Nowadays, I can look back and see why all of this had to happen. I can understand that the universe had a larger plan for me that didn’t involve any of these people. The universe has effectively cut nearly every single person that I was friends with during these years out of my life and I am now only friends with people that make me a better person and encourage me to follow my dreams. There is no room for negative people or people who hold me back.
What I realized through all of this is that you only have yourself. For the rest of your life the only person that you can ever depend upon is yourself. That’s all there is to it. No one else is going to save you, not your best friend, not your boyfriend, not the president, not whoever else it may be that you think is important to you. No one else’s opinion matters except your own. You do not need approval to do what you want to do. I was foolish enough to think that in my younger days that I needed the approval of others to be smart, pretty, skinny, whatever it may be. I would constantly be looking for this everywhere in my life. Social media is the biggest culprit of this. Instagram, Twitter, Facebook, etc, lead us to believe that our worth is determined by the number of likes or comments we get on a post. I have friends that if they don’t get enough likes, that will delete the photo and repost it at a later time to get more likes for self-gratification. This is not okay. None of us should ever be so controlled by social media that we feel the need to do this.

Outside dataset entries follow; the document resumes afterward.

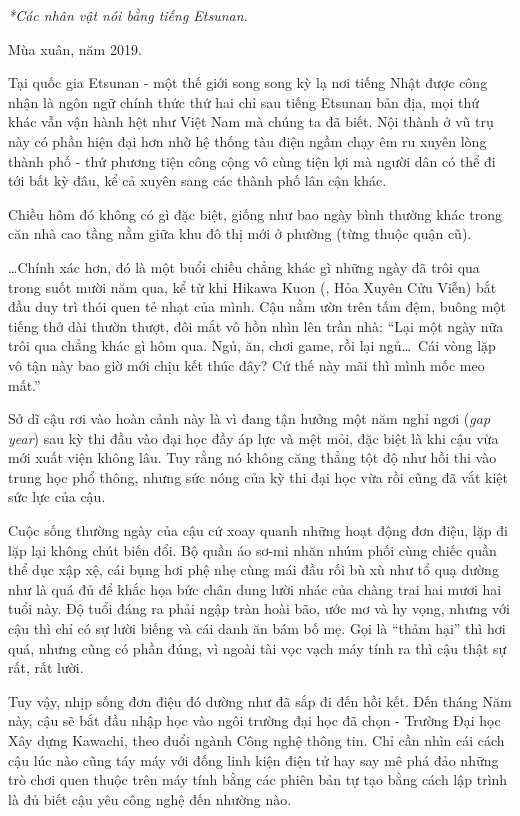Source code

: \documentclass[../main.tex]{subfiles}
\begin{document}
\begin{center}
  {\textit{*Các nhân vật nói bằng tiếng Etsunan.}}
\end{center}

Mùa xuân, năm 2019.

Tại quốc gia Etsunan - một thế giới song song kỳ lạ nơi tiếng Nhật được công nhận là ngôn ngữ chính thức thứ hai chỉ sau tiếng Etsunan bản địa, mọi thứ khác vẫn vận hành hệt như Việt Nam mà chúng ta đã biết. Nội thành  ở vũ trụ này có phần hiện đại hơn nhờ hệ thống tàu điện ngầm chạy êm ru xuyên lòng thành phố - thứ phương tiện công cộng vô cùng tiện lợi mà người dân có thể đi tới bất kỳ đâu, kể cả xuyên sang các thành phố lân cận khác.

Chiều hôm đó không có gì đặc biệt, giống như bao ngày bình thường khác trong căn nhà cao tầng nằm giữa khu đô thị mới ở phường  (từng thuộc quận  cũ).

\dots Chính xác hơn, đó là một buổi chiều chẳng khác gì những ngày đã trôi qua trong suốt mười năm qua, kể từ khi Hikawa Kuon (, Hỏa Xuyên Cửu Viễn) bắt đầu duy trì thói quen tẻ nhạt của mình. Cậu nằm ườn trên tấm đệm, buông một tiếng thở dài thườn thượt, đôi mắt vô hồn nhìn lên trần nhà: ``Lại một ngày nữa trôi qua chẳng khác gì hôm qua. Ngủ, ăn, chơi game, rồi lại ngủ\dots\ Cái vòng lặp vô tận này bao giờ mới chịu kết thúc đây? Cứ thế này mãi thì mình mốc meo mất.''

Sở dĩ cậu rơi vào hoàn cảnh này là vì đang tận hưởng một năm nghỉ ngơi (\textit{gap year}) sau kỳ thi đầu vào đại học đầy áp lực và mệt mỏi, đặc biệt là khi cậu vừa mới xuất viện không lâu. Tuy rằng nó không căng thẳng tột độ như hồi thi vào trung học phổ thông, nhưng sức nóng của kỳ thi đại học vừa rồi cũng đã vắt kiệt sức lực của cậu.

Cuộc sống thường ngày của cậu cứ xoay quanh những hoạt động đơn điệu, lặp đi lặp lại không chút biến đổi. Bộ quần áo sơ-mi nhăn nhúm phối cùng chiếc quần thể dục xập xệ, cái bụng hơi phệ nhẹ cùng mái đầu rối bù xù như tổ quạ dường như là quá đủ để khắc họa bức chân dung lười nhác của chàng trai hai mươi hai tuổi này. Độ tuổi đáng ra phải ngập tràn hoài bão, ước mơ và hy vọng, nhưng với cậu thì chỉ có sự lười biếng và cái danh ăn bám bố mẹ. Gọi là ``thảm hại'' thì hơi quá, nhưng cũng có phần đúng, vì ngoài tài vọc vạch máy tính ra thì cậu thật sự rất, rất lười.

Tuy vậy, nhịp sống đơn điệu đó dường như đã sắp đi đến hồi kết. Đến tháng Năm này, cậu sẽ bắt đầu nhập học vào ngôi trường đại học đã chọn - Trường Đại học Xây dựng Kawachi, theo đuổi ngành Công nghệ thông tin. Chỉ cần nhìn cái cách cậu lúc nào cũng táy máy với đống linh kiện điện tử hay say mê phá đảo những trò chơi quen thuộc trên máy tính bằng các phiên bản tự tạo bằng cách lập trình là đủ biết cậu yêu công nghệ đến nhường nào.
\end{document}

You do not need constant validation to live your life.
We all need to learn to be okay with ourselves and not let others dictate how we should live our precious lives. We need to chase our dreams. For years, and I literally mean since I was in about 7th grade, I wanted to have my own blog and travel for a living. I didn’t do anything about this for a long time because I didn’t have the courage. I truly and honestly believed that no one would like what I created and that no one cared what the ‘weird girl from middle and high school’ thought about traveling and changing your life. One day, about two years ago or so, I was so done with the system and society that dictated who I should be that I decided that
no one’s opinion matters to me and that I am going to do whatever I feel like.
This included starting my blog, changing my style, cutting and subsequently dying my hair, and in general, following my dreams and working towards success. I was so sick and tired of doing the same thing everyday that I decided to become a role model for my own self and that for once in my life, I was going to choose myself. I kept asking myself ‘what is holding me back from accomplishing my dreams?’ and I learned that the answer was myself. It’s as simple as that. Once you decide to choose yourself, everything else falls into place. Instead of hanging out with the friend who comes to you when everyone else is busy, choose to be alone and get to know yourself. Instead of posting on social media to see how many likes it will get, post what you love. Seriously, no one’s opinion matters except your own. You are in charge of your own life and you are the only one who can change it. You do not have to ask for permission and wait for someone to approve your actions, just get out there and do it. Start following your dreams and choosing yourself and I guarantee you, your life will change and you will become happier.